PROVIDED RECORDS:
----

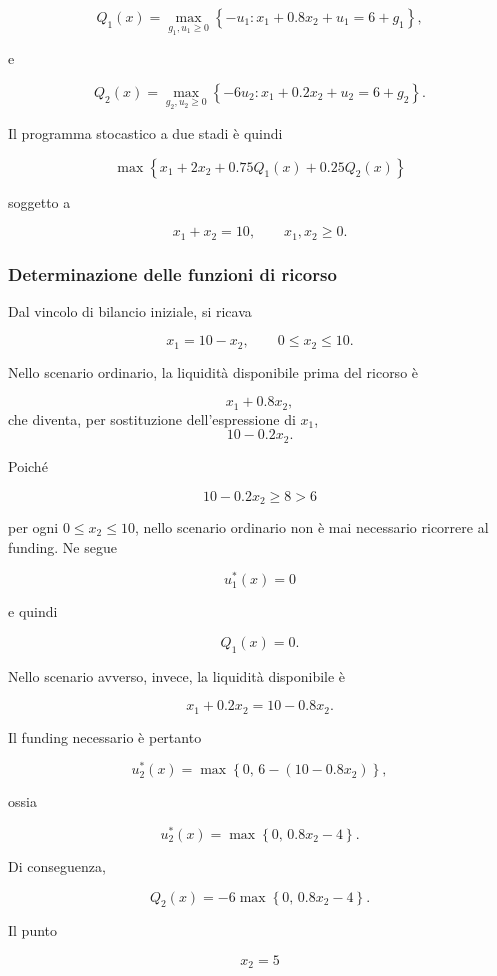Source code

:\begin{example}
\[
Q_1(x)
=
\max_{g_1,u_1\geq0}
\left\{
-u_1:
x_1+0.8x_2+u_1=6+g_1
\right\},
\]

\noindent e

\[
Q_2(x)
=
\max_{g_2,u_2\geq0}
\left\{
-6u_2:
x_1+0.2x_2+u_2=6+g_2
\right\}.
\]

Il programma stocastico a due stadi \`e quindi

\[
\max
\left\{
x_1+2x_2
+
0.75Q_1(x)
+
0.25Q_2(x)
\right\}
\]

\noindent soggetto a

\[
x_1+x_2=10,
\qquad
x_1,x_2\geq0.
\]

\end{example}

\subsubsection{Determinazione delle funzioni di ricorso}

Dal vincolo di bilancio iniziale, si ricava

\[
x_1=10-x_2,
\qquad
0\leq x_2\leq10.
\]

Nello scenario ordinario, la liquidit\`a disponibile prima del ricorso
\`e

\[
x_1+0.8x_2,
\]
\noindent che diventa, per sostituzione dell'espressione di $x_1$,
\[
10-0.2x_2.
\]

Poich\'e

\[
10-0.2x_2\geq8>6
\]

\noindent per ogni $0\leq x_2\leq10$, nello scenario ordinario non \`e mai
necessario ricorrere al funding. Ne segue

\[
u_1^*(x)=0
\]

\noindent e quindi

\[
Q_1(x)=0.
\]

Nello scenario avverso, invece, la liquidit\`a disponibile \`e

\[
x_1+0.2x_2
=
10-0.8x_2.
\]

Il funding necessario \`e pertanto

\[
u_2^*(x)
=
\max
\left\{
0,\,
6-(10-0.8x_2)
\right\},
\]

\noindent ossia

\[
u_2^*(x)
=
\max
\left\{
0,\,
0.8x_2-4
\right\}.
\]

Di conseguenza,

\[
Q_2(x)
=
-6
\max
\left\{
0,\,
0.8x_2-4
\right\}.
\]

Il punto

\[
x_2=5
\]

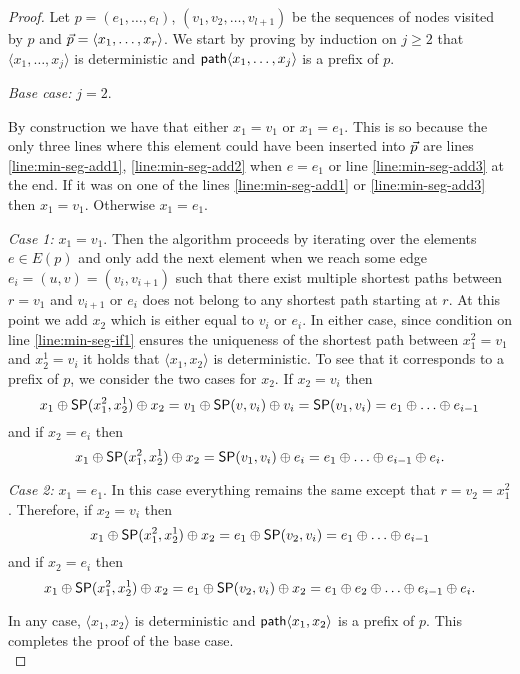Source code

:\begin{proof}
Let $p = (e_1, \ldots, e_l)$, $(v_1, v_2, \ldots, v_{l + 1})$ be the sequences of nodes visited by $p$ and
$\sr{p} = \langle x_1, \ldots, x_r \rangle$. We start by proving by induction on $j \geq 2$ that $\langle x_1, \ldots, x_j \rangle$ is
deterministic and $\seq \langle x_1, \ldots, x_j \rangle$ is a prefix of $p$.

\emph{Base case:} $j = 2$.

By construction we have that either $x_1 = v_1$ or $x_1 = e_1$. This is so because the only three lines where this element 
could have been inserted into $\sr{p}$ are lines \ref{line:min-seg-add1}, \ref{line:min-seg-add2} when $e = e_1$ or line \ref{line:min-seg-add3} at the end.
If it was on one of the lines \ref{line:min-seg-add1} or \ref{line:min-seg-add3} then $x_1 = v_1$. Otherwise $x_1 = e_1$.

\emph{Case 1:} $x_1 = v_1$. Then the algorithm proceeds by iterating over the elements $e \in E(p)$ and only add the next element when we reach some edge $e_i = (u, v) = (v_i, v_{i + 1})$ 
such that there exist multiple shortest paths between $r = v_1$ and $v_{i + 1}$ or $e_i$ does not belong to any shortest path starting at $r$.
At this point we add $x_2$ which is either
equal to $v_i$ or $e_i$. In either case, since condition on line \ref{line:min-seg-if1} ensures the uniqueness of the shortest path between
$x^2_1 = v_1$ and $x^1_2 = v_i$ it holds that $\langle x_1, x_2 \rangle$ is deterministic. To see that it corresponds to a prefix of $p$, we consider the two cases for $x_2$.
If $x_2 = v_i$ then
$$
x_1 \oplus \sp(x^2_1, x^1_2) \oplus x_2 = v_1 \oplus \sp(v, v_i) \oplus v_i = \sp(v_1, v_i) = e_1 \oplus \ldots \oplus e_{i - 1}
$$ 
and if $x_2 = e_i$ then
$$
x_1 \oplus \sp(x^2_1, x^1_2) \oplus x_2 = \sp(v_1, v_i) \oplus e_i = e_1 \oplus \ldots \oplus e_{i - 1} \oplus e_i.
$$

\emph{Case 2:} $x_1 = e_1$. In this case everything remains the same except that $r = v_2 = x^2_1$. Therefore, if $x_2 = v_i$ then
$$
x_1 \oplus \sp(x^2_1, x^1_2) \oplus x_2 = e_1 \oplus \sp(v_2, v_i) = e_1 \oplus \ldots \oplus e_{i - 1}
$$ 
and if $x_2 = e_i$ then
$$
x_1 \oplus \sp(x^2_1, x^1_2) \oplus x_2 = e_1 \oplus \sp(v_2, v_i) \oplus x_2 = e_1 \oplus e_2 \oplus \ldots \oplus e_{i - 1} \oplus e_i.
$$

In any case, $\langle x_1, x_2 \rangle$ is deterministic and $\seq \langle x_1, x_2 \rangle$ is a prefix of $p$.  
This completes the proof of the base case. \\


\end{proof}
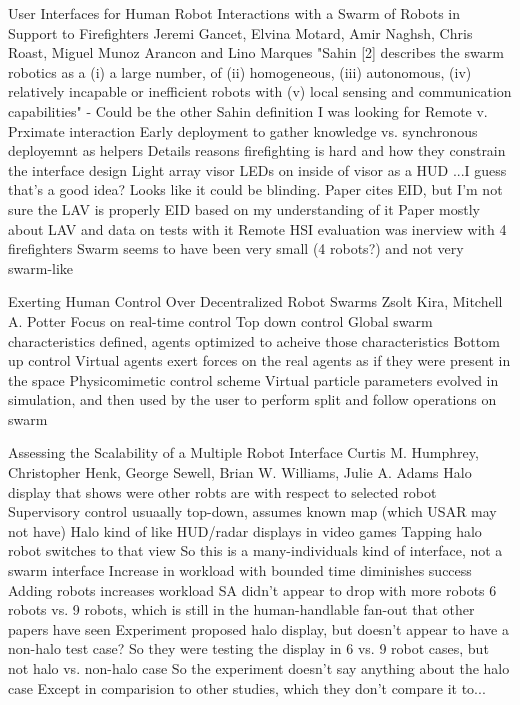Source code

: User Interfaces for Human Robot Interactions with a Swarm of Robots in Support to Firefighters
Jeremi Gancet, Elvina Motard, Amir Naghsh, Chris Roast, Miguel Munoz Arancon and Lino Marques
	"Sahin [2] describes the swarm robotics as a (i) a large number, of (ii) homogeneous, (iii) autonomous, (iv) relatively incapable or inefficient robots with (v) local sensing and communication capabilities" - Could be the other Sahin definition I was looking for
	Remote v. Prximate interaction
	Early deployment to gather knowledge vs. synchronous deployemnt as helpers
	Details reasons firefighting is hard and how they constrain the interface design
	Light array visor
		LEDs on inside of visor as a HUD
		...I guess that's a good idea? Looks like it could be blinding.
	Paper cites EID, but I'm not sure the LAV is properly EID based on my understanding of it
	Paper mostly about LAV and data on tests with it
		Remote HSI evaluation was inerview with 4 firefighters
		Swarm seems to have been very small (4 robots?) and not very swarm-like

Exerting Human Control Over Decentralized Robot Swarms
Zsolt Kira, Mitchell A. Potter
	Focus on real-time control
	Top down control
		Global swarm characteristics defined, agents optimized to acheive those characteristics
	Bottom up control
		Virtual agents exert forces on the real agents as if they were present in the space
	Physicomimetic control scheme
	Virtual particle parameters evolved in simulation, and then used by the user to perform split and follow operations on swarm

Assessing the Scalability of a Multiple Robot Interface
Curtis M. Humphrey, Christopher Henk, George Sewell, Brian W. Williams, Julie A. Adams
	Halo display that shows were other robts are with respect to selected robot
	Supervisory control usuaally top-down, assumes known map (which USAR may not have)
	Halo kind of like HUD/radar displays in video games
	Tapping halo robot switches to that view
		So this is a many-individuals kind of interface, not a swarm interface
	Increase in workload with bounded time diminishes success
		Adding robots increases workload
	SA didn't appear to drop with more robots
		6 robots vs. 9 robots, which is still in the human-handlable fan-out that other papers have seen
	Experiment proposed halo display, but doesn't appear to have a non-halo test case?
		So they were testing the display in 6 vs. 9 robot cases, but not halo vs. non-halo case
		So the experiment doesn't say anything about the halo case
			Except in comparision to other studies, which they don't compare it to...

----

TASK DETAILS:
Show each line in the entries that holds the string "been".

COMPLETED EXERCISE:
could have been inserted into $\sr{p}$ are lines \ref{line:min-seg-add1}, \ref{line:min-seg-add2} when $e = e_1$ or line \ref{line:min-seg-add3} at the end.
		Swarm seems to have been very small (4 robots?) and not very swarm-like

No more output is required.